In this Chapter, we will apply more advanced imputation models. With “advanced”, we mean multiple imputation models for multilevel data, which are also called mixed models. We start this Chapter with a brief introduction about multilevel analyses and the structure of the data followed by a conceptual description of different methods of multilevel imputation. Subsequently, we will shortly discuss the basic principles of mixed models and the levels of data that are used in these models. After that, we will discuss the levels of missing data that you can encounter when you have a multilevel dataset and we will show some examples of how to apply multilevel imputation models.

## 7.2 Characteristics of Multilevel data

Multilevel data is also known as clustered data, where collected data is clustered into groups. Examples are observations of patients within the same hospitals or observations of students within the same schools. We say that these data are clustered (or correlated) because assessments of patients or students within the same hospital or school (or cluster) are more equal to each other than assessments of patients or students between different hospitals or schools (J. W. R. Twisk (2006)). It is called multilevel data because data is assessed at different levels. Data can be assessed at the level of the school when we would be interested in the school type, i.e. private or public. We say than that the data is assessed at two levels, i.e. the school level (highest level or level 2) and the students level (lowest level or level 1). Another example of multilevel data are data that are repeatedly assessed within the same person over time, for example when blood parameters or variables as bodyweight are repeatedly assessed within the same individuals (clusters) over time. Here the clusters are the individuals. This type of data is also called longitudinal data. In this example, also, assessments within the same individual may be more alike than assessments between individuals. This kind of data is also assessed at two levels, now the individuals are the highest level (level 2) and the time measurements are the lowest level (level 1). The different types of Multilevel data are graphically displayed in Figure 7.1a and b. Multilevel data may also consist of data assessed at more than 2 levels, i.e. data that is assessed in different schools, classes and students or different regions, hospitals and patients.

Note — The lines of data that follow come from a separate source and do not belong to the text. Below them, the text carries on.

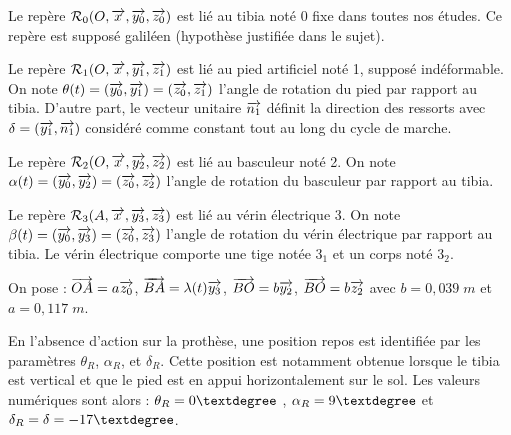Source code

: \documentclass[10pt]{article}
\begin{document}
\begin{minipage}[c]{.54\linewidth}

Le repère $\mathcal{R}_{0} (O, \overrightarrow{x_{}},\overrightarrow{y_{0}} ,\overrightarrow{z_{0}})$ est lié au tibia noté 0 fixe dans toutes nos études. Ce repère est supposé galiléen (hypothèse justifiée dans le sujet).

Le repère $\mathcal{R}_{1} (O, \overrightarrow{x_{}},\overrightarrow{y_{1}} ,\overrightarrow{z_{1}} )$ est lié au pied artificiel noté 1, supposé indéformable. On note $\theta (t)=(\overrightarrow{y_{0}} ,\overrightarrow{y_{1}})=(\overrightarrow{z_{0}},\overrightarrow{z_{1}})$ l'angle de rotation du pied par rapport au tibia. D'autre part, le vecteur unitaire $\overrightarrow{n_1}$ définit la direction des ressorts avec $\delta=(\overrightarrow{y_{1}} ,\overrightarrow{n_1})$ considéré comme constant tout au long
du cycle de marche.

Le repère $\mathcal{R}_{2} (O, \overrightarrow{x_{}} ,\overrightarrow{y_{2}} ,\overrightarrow{z_{2}} )$ est lié au basculeur noté 2. On note $\alpha(t) =(\overrightarrow{y_{0}} ,\overrightarrow{y_{2}})=(\overrightarrow{z_{0}} ,\overrightarrow{z_{2}})$ l'angle de rotation du basculeur par rapport au tibia.

Le repère $\mathcal{R}_{3} ( A, \overrightarrow{x_{}},\overrightarrow{y_{3}} ,\overrightarrow{z_{3}})$ est lié au vérin électrique 3. On note $\beta(t )=(\overrightarrow{y_{0}} ,\overrightarrow{y_{3}})=(\overrightarrow{z_{0}} ,\overrightarrow{z_{3}})$ l'angle de rotation du vérin électrique par rapport au tibia. Le vérin électrique comporte une tige notée $3_1$ et un
corps noté $3_2$.

On pose : $\overrightarrow{OA}=a\overrightarrow{z_0}$, $\overrightarrow{BA}=\lambda(t)\overrightarrow{y_{3}}$, $\overrightarrow{BO}=b\overrightarrow{y_{2}}$, $\overrightarrow{BO} = b\overrightarrow{z_2}$ avec $b=0,039 \; m$ et $a=0,117\;m$.

En l'absence d'action sur la prothèse, une position repos est identifiée par les paramètres $\theta_R$, $\alpha_R$, et $\delta_R$. Cette position est notamment obtenue lorsque le tibia est vertical et que le pied est en appui horizontalement
sur le sol. Les valeurs numériques sont alors : $\theta_R=0\textdegree$ , $\alpha_R=9\textdegree$ et $\delta_R=\delta=-17\textdegree$.
\end{minipage} \hfill
\end{document}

## 7.3 Multilevel data - from wide to long

In this Chapter we use an example dataset from The Amsterdam Growth and Health Longitudinal Study (AGGO). In this study persons were repeatedly assessed over time and growth, health and life-style factors were measured. Assessments are available of Gender, Fitness, Smoking, Hypercholestrolemia, Cholesterol level and Sum of Skinfolds. The dataset contains information of 147 patients which are assessed six times, once at baseline and at 5 repeated measurement occasions. Usually, a dataset contains one row per subject and the separate variables are placed in the columns. When subjects are repeatedly assessed, additional variables are added for new assessments. This is also called a wide data format (Figure 7.1).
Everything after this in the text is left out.